In der CDU sind sie ja bereits seit längerem überzeugt davon, dass Seehofer "etwas Destruktives" hat. Jetzt aber ist erstmal Waffenstillstand zwischen den Lagern. Angela Merkel habe jetzt eine "faire Chance verdient", gibt der CSU-Chef zu Protokoll, verbunden mit einer nicht besonders optimistischen Einschätzung eines möglichen Gipfelergebnisses: "Wir können nicht darauf vertrauen, dass andere die Arbeit machen."

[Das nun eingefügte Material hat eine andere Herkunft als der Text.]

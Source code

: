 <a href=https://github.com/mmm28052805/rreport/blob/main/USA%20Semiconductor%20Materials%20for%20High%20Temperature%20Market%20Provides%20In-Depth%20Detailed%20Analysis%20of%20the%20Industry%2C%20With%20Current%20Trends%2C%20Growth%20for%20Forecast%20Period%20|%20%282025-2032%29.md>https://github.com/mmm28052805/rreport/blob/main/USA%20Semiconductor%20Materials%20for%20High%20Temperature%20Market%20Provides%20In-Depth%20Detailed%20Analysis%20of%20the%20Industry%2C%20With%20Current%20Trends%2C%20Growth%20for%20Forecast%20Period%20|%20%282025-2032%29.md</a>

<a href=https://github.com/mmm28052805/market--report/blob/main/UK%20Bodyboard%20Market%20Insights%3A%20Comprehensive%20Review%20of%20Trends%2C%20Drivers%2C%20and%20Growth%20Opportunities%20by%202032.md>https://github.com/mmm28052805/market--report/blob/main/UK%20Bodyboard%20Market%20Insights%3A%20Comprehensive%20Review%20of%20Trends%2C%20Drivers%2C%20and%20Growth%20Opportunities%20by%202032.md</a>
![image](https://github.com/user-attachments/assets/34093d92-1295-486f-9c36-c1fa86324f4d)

Fluchtursachen klar, Lösungen nicht

Es ist der Kern der Flüchtlingskrise, dass alles mit allem zusammenhängt. Ein Frieden in Syrien, die Bekämpfung des islamistischen Terrorismus und eine Lösung der Hungersnöte in Afrika - ein Erkenntnisproblem über die Fluchtursachen hat Europa nicht. Zunehmend ist nur der Weg zu den Lösungen umstritten. Und so rückt der Zusammenhalt der EU immer stärker in den Fokus.

Angela Merkel fährt nach Brüssel mit dem festen Vorsatz, nicht nur in der Flüchtlingskrise voranzukommen, sondern auch einen Austritt Großbritanniens aus der EU zu verhindern. Nur ein starkes Europa könne sich den Aufgaben der Welt stellen, so ihre feste Überzeugung. Beides müsse im Zusammenhang gesehen werden. Und beides droht auf dem Gipfel zu scheitern.